• **WHAT THE TASK REQUIRES**:
For the entries below, work out how many lines include the string "auth", then write only that number.
■ ■ ■ ■ ■
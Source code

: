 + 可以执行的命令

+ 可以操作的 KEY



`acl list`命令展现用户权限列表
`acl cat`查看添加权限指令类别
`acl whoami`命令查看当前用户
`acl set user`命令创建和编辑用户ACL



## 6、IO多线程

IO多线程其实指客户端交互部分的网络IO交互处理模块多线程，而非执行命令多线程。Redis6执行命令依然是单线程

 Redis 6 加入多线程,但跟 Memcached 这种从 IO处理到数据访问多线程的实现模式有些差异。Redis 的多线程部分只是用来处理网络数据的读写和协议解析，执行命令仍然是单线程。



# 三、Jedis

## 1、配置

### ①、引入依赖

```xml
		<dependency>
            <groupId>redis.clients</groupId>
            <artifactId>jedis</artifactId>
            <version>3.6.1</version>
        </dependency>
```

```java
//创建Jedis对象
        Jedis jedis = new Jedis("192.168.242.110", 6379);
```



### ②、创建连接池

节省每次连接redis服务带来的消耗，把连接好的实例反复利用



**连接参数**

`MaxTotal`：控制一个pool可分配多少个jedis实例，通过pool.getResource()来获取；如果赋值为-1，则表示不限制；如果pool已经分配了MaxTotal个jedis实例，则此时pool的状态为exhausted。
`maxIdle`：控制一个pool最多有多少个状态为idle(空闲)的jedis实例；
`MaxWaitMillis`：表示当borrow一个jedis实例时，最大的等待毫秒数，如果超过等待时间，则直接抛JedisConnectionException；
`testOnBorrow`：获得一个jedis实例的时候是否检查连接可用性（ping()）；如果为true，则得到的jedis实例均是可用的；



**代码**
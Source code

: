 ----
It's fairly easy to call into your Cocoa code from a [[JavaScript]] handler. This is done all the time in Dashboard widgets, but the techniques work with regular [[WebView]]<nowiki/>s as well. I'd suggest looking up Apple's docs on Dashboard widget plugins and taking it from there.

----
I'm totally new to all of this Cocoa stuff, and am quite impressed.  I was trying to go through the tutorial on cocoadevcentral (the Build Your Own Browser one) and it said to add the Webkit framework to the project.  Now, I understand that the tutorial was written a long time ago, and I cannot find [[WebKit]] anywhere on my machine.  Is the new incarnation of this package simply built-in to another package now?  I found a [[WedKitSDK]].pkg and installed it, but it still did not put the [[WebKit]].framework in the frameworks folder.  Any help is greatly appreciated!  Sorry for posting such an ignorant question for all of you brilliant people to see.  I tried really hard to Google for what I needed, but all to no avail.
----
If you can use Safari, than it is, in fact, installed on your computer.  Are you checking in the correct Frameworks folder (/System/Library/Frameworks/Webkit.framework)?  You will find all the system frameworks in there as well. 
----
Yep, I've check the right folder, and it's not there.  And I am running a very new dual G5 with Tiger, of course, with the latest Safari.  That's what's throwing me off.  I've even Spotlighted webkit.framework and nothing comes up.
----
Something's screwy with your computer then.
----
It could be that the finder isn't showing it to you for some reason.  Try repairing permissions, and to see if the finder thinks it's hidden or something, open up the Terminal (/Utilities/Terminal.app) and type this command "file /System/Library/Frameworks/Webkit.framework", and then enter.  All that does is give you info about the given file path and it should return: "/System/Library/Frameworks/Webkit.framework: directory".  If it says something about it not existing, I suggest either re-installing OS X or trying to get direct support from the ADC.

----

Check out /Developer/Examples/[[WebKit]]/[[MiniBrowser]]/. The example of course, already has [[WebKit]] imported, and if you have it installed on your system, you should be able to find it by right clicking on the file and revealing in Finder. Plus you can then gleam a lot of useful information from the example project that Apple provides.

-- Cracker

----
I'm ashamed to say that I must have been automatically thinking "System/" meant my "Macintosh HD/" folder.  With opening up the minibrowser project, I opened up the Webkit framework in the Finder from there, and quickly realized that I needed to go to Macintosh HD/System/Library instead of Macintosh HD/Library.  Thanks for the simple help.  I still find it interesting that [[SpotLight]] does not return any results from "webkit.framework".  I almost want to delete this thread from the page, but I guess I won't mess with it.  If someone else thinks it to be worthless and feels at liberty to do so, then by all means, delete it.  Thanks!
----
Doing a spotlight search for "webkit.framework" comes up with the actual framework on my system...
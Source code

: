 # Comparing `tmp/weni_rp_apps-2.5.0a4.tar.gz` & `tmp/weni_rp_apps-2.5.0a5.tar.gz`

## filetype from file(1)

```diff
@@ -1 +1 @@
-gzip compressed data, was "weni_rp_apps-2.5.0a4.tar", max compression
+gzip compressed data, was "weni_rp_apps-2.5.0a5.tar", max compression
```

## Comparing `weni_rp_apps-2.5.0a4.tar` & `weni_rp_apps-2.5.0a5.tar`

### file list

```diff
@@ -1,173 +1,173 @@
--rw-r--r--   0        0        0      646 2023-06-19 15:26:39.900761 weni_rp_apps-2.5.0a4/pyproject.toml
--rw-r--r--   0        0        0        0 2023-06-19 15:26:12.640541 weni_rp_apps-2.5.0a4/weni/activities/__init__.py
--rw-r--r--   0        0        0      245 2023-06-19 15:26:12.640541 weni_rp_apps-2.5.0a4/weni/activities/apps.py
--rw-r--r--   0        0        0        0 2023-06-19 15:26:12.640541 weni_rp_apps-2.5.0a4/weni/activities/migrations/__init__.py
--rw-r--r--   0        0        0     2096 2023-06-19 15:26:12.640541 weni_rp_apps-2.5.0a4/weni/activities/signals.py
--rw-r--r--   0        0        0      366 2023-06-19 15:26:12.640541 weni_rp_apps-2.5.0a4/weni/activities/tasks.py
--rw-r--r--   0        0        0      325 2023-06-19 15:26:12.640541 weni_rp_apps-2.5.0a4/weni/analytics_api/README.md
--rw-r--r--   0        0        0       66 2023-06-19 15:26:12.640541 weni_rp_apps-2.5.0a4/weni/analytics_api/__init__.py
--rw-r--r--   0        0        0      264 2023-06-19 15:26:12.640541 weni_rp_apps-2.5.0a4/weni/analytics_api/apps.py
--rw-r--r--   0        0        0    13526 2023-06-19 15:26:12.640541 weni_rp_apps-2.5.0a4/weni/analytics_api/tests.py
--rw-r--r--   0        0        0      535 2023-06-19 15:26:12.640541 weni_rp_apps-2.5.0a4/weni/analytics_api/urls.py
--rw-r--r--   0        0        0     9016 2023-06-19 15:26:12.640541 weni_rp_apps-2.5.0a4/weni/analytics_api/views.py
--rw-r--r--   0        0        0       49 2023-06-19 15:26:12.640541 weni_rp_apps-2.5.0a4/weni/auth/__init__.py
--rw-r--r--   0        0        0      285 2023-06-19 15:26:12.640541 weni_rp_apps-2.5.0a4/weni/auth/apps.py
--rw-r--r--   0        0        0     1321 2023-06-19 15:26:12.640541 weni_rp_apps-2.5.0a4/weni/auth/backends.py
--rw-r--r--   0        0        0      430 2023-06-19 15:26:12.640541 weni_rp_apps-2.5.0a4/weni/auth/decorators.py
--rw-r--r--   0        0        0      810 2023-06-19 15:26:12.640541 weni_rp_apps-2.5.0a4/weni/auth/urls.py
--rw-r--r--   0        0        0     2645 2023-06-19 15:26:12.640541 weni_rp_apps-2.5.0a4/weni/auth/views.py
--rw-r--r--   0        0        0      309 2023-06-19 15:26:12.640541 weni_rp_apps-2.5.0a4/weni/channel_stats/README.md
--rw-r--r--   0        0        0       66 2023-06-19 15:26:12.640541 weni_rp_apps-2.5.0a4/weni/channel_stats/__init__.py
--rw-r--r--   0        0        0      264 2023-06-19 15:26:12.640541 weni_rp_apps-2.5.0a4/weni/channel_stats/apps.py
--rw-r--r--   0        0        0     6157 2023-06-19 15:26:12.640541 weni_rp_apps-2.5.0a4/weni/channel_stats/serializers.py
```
■ ■ ■ ■ ■
• **FINISHED TASK**:
6